**Work task**: Say how many lines in the entries below have the word "isabellebody" in them, giving only the number.

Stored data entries
* * *

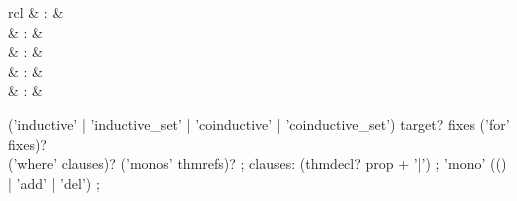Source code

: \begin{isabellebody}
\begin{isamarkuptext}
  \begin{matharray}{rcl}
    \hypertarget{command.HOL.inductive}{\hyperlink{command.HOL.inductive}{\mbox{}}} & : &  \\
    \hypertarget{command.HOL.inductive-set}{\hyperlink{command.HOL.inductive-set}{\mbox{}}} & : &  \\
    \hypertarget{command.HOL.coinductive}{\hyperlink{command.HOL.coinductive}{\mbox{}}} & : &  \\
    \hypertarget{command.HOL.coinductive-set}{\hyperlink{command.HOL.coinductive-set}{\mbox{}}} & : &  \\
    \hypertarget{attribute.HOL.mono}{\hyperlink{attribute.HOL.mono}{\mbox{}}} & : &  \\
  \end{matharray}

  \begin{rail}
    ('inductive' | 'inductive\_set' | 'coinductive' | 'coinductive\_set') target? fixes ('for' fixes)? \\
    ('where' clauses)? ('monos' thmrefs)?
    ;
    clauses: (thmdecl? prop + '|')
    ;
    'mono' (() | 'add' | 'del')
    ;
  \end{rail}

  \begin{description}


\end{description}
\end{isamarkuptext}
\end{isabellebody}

* * *

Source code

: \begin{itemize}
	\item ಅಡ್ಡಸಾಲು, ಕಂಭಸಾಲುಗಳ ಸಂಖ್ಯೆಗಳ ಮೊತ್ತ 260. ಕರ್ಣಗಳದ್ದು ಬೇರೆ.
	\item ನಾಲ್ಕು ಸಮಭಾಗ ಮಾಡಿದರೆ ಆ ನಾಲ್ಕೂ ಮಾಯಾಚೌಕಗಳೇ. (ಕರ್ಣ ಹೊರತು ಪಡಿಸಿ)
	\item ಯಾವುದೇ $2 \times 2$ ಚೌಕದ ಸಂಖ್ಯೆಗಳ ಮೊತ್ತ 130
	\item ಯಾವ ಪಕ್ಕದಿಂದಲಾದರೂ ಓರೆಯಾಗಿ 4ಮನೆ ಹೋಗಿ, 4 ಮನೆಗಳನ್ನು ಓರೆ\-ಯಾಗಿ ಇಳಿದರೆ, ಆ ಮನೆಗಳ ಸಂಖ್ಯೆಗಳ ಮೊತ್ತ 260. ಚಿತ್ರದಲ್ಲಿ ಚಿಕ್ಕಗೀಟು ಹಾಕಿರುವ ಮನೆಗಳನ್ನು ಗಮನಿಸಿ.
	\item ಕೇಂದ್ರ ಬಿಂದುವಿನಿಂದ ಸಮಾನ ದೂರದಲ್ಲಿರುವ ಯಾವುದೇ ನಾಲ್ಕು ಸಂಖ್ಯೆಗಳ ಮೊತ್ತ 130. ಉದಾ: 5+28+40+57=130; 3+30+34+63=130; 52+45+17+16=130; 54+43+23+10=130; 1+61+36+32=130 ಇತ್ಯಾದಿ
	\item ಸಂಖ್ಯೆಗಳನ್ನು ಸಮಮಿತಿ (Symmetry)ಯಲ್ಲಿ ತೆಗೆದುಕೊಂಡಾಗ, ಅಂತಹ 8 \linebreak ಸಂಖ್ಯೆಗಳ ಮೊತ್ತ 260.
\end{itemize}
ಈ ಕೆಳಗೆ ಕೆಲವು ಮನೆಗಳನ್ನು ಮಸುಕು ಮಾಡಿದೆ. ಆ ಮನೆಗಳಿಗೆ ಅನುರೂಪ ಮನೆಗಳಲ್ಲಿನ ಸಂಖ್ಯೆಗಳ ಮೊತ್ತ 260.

* * *

**Reply**: 2